В полдень, когда я шел в редакцию, дворник мой — все тот же Хома — проворчал мне в догонку:

— Нечего у такой день валандаться по городу.

Я не спросил, в чем дело сегодня; но на улицах, действительно, чувствовалось необычное, а в редакции мне рассказали, что на рейде стоит взбунтовавшийся броненосец, ведет какие то переговоры с властями и грозит обстрелять город. Коллега Штрок уже побывал в порту и все видел: на шлюпке с корабля приехали матросы, раскинули палатку и уложили в ней мертвого товарища; на всех молах толпятся торговые матросы, лодочники, фабричные, грузчики, сносчики и просто босяки, а полиции нет.
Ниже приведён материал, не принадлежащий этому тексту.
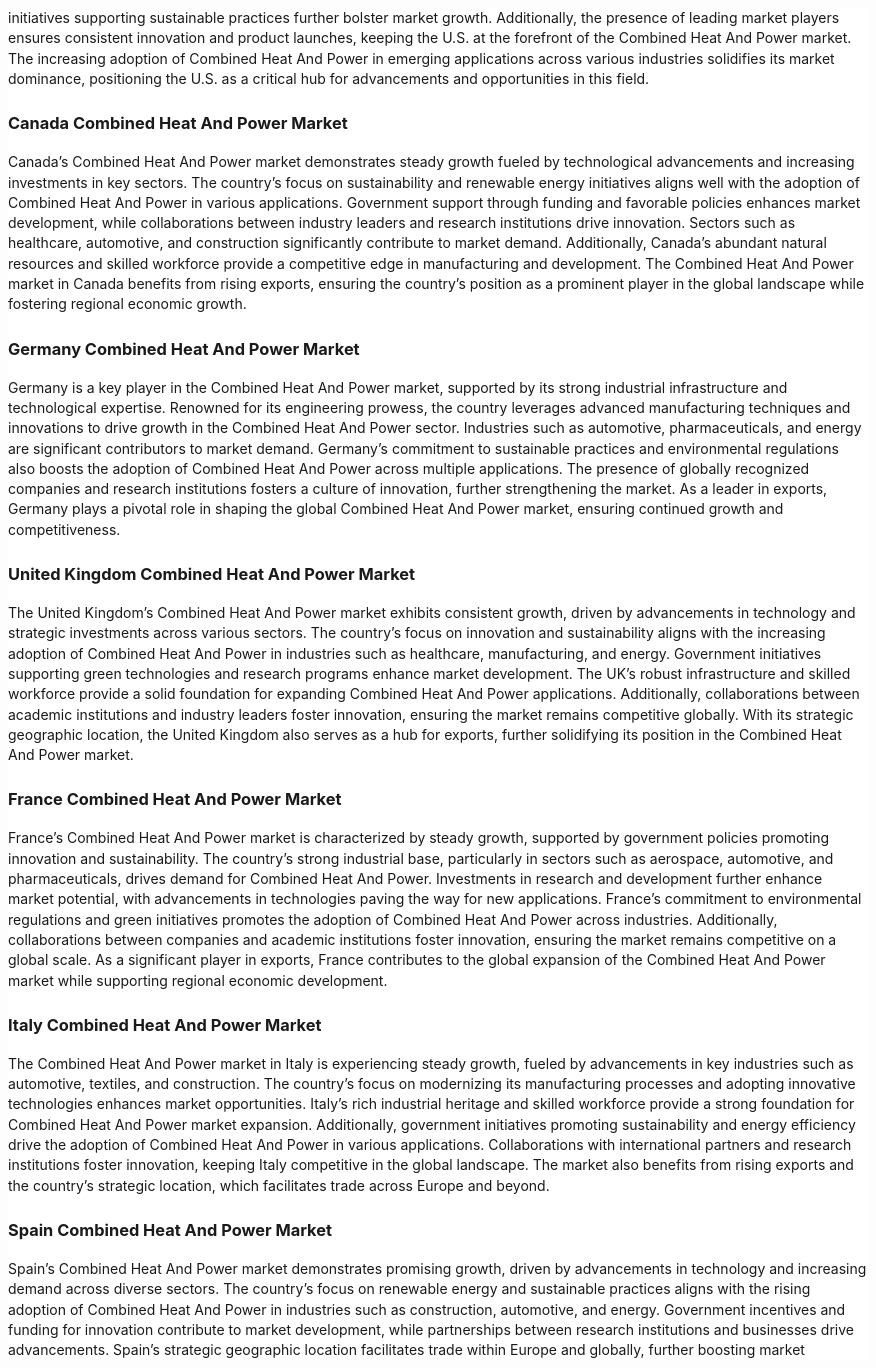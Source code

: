 initiatives supporting sustainable practices further bolster market growth. Additionally, the presence of leading market players ensures consistent innovation and product launches, keeping the U.S. at the forefront of the Combined Heat And Power market. The increasing adoption of Combined Heat And Power in emerging applications across various industries solidifies its market dominance, positioning the U.S. as a critical hub for advancements and opportunities in this field.</p><h3>Canada Combined Heat And Power Market</h3><p>Canada&rsquo;s Combined Heat And Power market demonstrates steady growth fueled by technological advancements and increasing investments in key sectors. The country&rsquo;s focus on sustainability and renewable energy initiatives aligns well with the adoption of Combined Heat And Power in various applications. Government support through funding and favorable policies enhances market development, while collaborations between industry leaders and research institutions drive innovation. Sectors such as healthcare, automotive, and construction significantly contribute to market demand. Additionally, Canada&rsquo;s abundant natural resources and skilled workforce provide a competitive edge in manufacturing and development. The Combined Heat And Power market in Canada benefits from rising exports, ensuring the country&rsquo;s position as a prominent player in the global landscape while fostering regional economic growth.</p><h3>Germany Combined Heat And Power Market</h3><p>Germany is a key player in the Combined Heat And Power market, supported by its strong industrial infrastructure and technological expertise. Renowned for its engineering prowess, the country leverages advanced manufacturing techniques and innovations to drive growth in the Combined Heat And Power sector. Industries such as automotive, pharmaceuticals, and energy are significant contributors to market demand. Germany&rsquo;s commitment to sustainable practices and environmental regulations also boosts the adoption of Combined Heat And Power across multiple applications. The presence of globally recognized companies and research institutions fosters a culture of innovation, further strengthening the market. As a leader in exports, Germany plays a pivotal role in shaping the global Combined Heat And Power market, ensuring continued growth and competitiveness.</p><h3>United Kingdom Combined Heat And Power Market</h3><p>The United Kingdom&rsquo;s Combined Heat And Power market exhibits consistent growth, driven by advancements in technology and strategic investments across various sectors. The country&rsquo;s focus on innovation and sustainability aligns with the increasing adoption of Combined Heat And Power in industries such as healthcare, manufacturing, and energy. Government initiatives supporting green technologies and research programs enhance market development. The UK&rsquo;s robust infrastructure and skilled workforce provide a solid foundation for expanding Combined Heat And Power applications. Additionally, collaborations between academic institutions and industry leaders foster innovation, ensuring the market remains competitive globally. With its strategic geographic location, the United Kingdom also serves as a hub for exports, further solidifying its position in the Combined Heat And Power market.</p><h3>France Combined Heat And Power Market</h3><p>France&rsquo;s Combined Heat And Power market is characterized by steady growth, supported by government policies promoting innovation and sustainability. The country&rsquo;s strong industrial base, particularly in sectors such as aerospace, automotive, and pharmaceuticals, drives demand for Combined Heat And Power. Investments in research and development further enhance market potential, with advancements in technologies paving the way for new applications. France&rsquo;s commitment to environmental regulations and green initiatives promotes the adoption of Combined Heat And Power across industries. Additionally, collaborations between companies and academic institutions foster innovation, ensuring the market remains competitive on a global scale. As a significant player in exports, France contributes to the global expansion of the Combined Heat And Power market while supporting regional economic development.</p><h3>Italy Combined Heat And Power Market</h3><p>The Combined Heat And Power market in Italy is experiencing steady growth, fueled by advancements in key industries such as automotive, textiles, and construction. The country&rsquo;s focus on modernizing its manufacturing processes and adopting innovative technologies enhances market opportunities. Italy&rsquo;s rich industrial heritage and skilled workforce provide a strong foundation for Combined Heat And Power market expansion. Additionally, government initiatives promoting sustainability and energy efficiency drive the adoption of Combined Heat And Power in various applications. Collaborations with international partners and research institutions foster innovation, keeping Italy competitive in the global landscape. The market also benefits from rising exports and the country&rsquo;s strategic location, which facilitates trade across Europe and beyond.</p><h3>Spain Combined Heat And Power Market</h3><p>Spain&rsquo;s Combined Heat And Power market demonstrates promising growth, driven by advancements in technology and increasing demand across diverse sectors. The country&rsquo;s focus on renewable energy and sustainable practices aligns with the rising adoption of Combined Heat And Power in industries such as construction, automotive, and energy. Government incentives and funding for innovation contribute to market development, while partnerships between research institutions and businesses drive advancements. Spain&rsquo;s strategic geographic location facilitates trade within Europe and globally, further boosting market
От Дюка, вниз по лестнице и обратно снизу вверх, непрерывно струится толпа молодежи — сначала город, теперь двинулись и предместтья, и никто не мешает; только на бульваре вокруг дворца генерал-губернатора стоят большие наряды. Штрок уже точно знал, что именно телеграфировали власти в Петербург; и что ответа еще нет, но какой он будет; и что сказал градоначальник полицмейстеру («сам не знаю, как быть»); и кто убил матроса, и почему бунт, и все. Штрок торопился, хотел это сейчас же настрочить со всеми разговорами в кавычках; его успокоили — цензор уже телефонировал, чтобы ничего не сообщать; он вздохнул, но все таки сел писать, душа требовала.

В это время прерывисто прокатился над Одессой первый из двух пушечных выстрелов, пущенных в тот день по городу с «Потемкина». Почти для всех жителей это был еще ни разу не слыханный звук: и у нас в редакции, и на последних окраинах показалось людям, что снаряд разорвался тут же во дворе. Мы выбежали на улицу. Там колыхались громадные толпы: я в первый раз еще видел тысячи в таком состоянии духа. Словно перст какой то коснулся до нас, выбрав этот наш город изо всех городов России. «Настало», и честь выпала нам. Лица, как на подбор, все были напряженные и тревожно-радостные. Сословия перемешались, хлебники забыли биржу, рабочие высыпали из заводов, женщины в шляпах и женщины в платочках тесно жались одна к другой; говорят, и жулики в толпе тогда не таскали, — может быть и правда. Полиции, действительно, не было; но казалось, что и сила теперь не справится: куда и зачем они все напирают, они сами не знали — толпа несла почему то к памятнику Екатерины — но, куда бы ни рвались, уж туда прорвутся и не отступят.

Это, конечно, только так казалось. Не доходя памятника, масса внезапно ринулась назад: по мостовой скакали казаки. Меня притиснули к дереву, и тут я увидел Руницкого с Марусей. Они, видно, переходили мостовую, когда народ кинулся бежать; но он остановился прямо на пути казаков, обнял за плечо Марусю и прижал ее к себе. У нее тоже на лице не было испуга, она поправляла широкую шляпу, которую сдвинул на бок кто то из убегавших. Увидя морскую тужурку, казаки разделились и обскакали их; сотник, объезжая, нагнулся и что то сказал Алексею Дмитриевичу, указывая нагайкой в сторону Дюка и порта.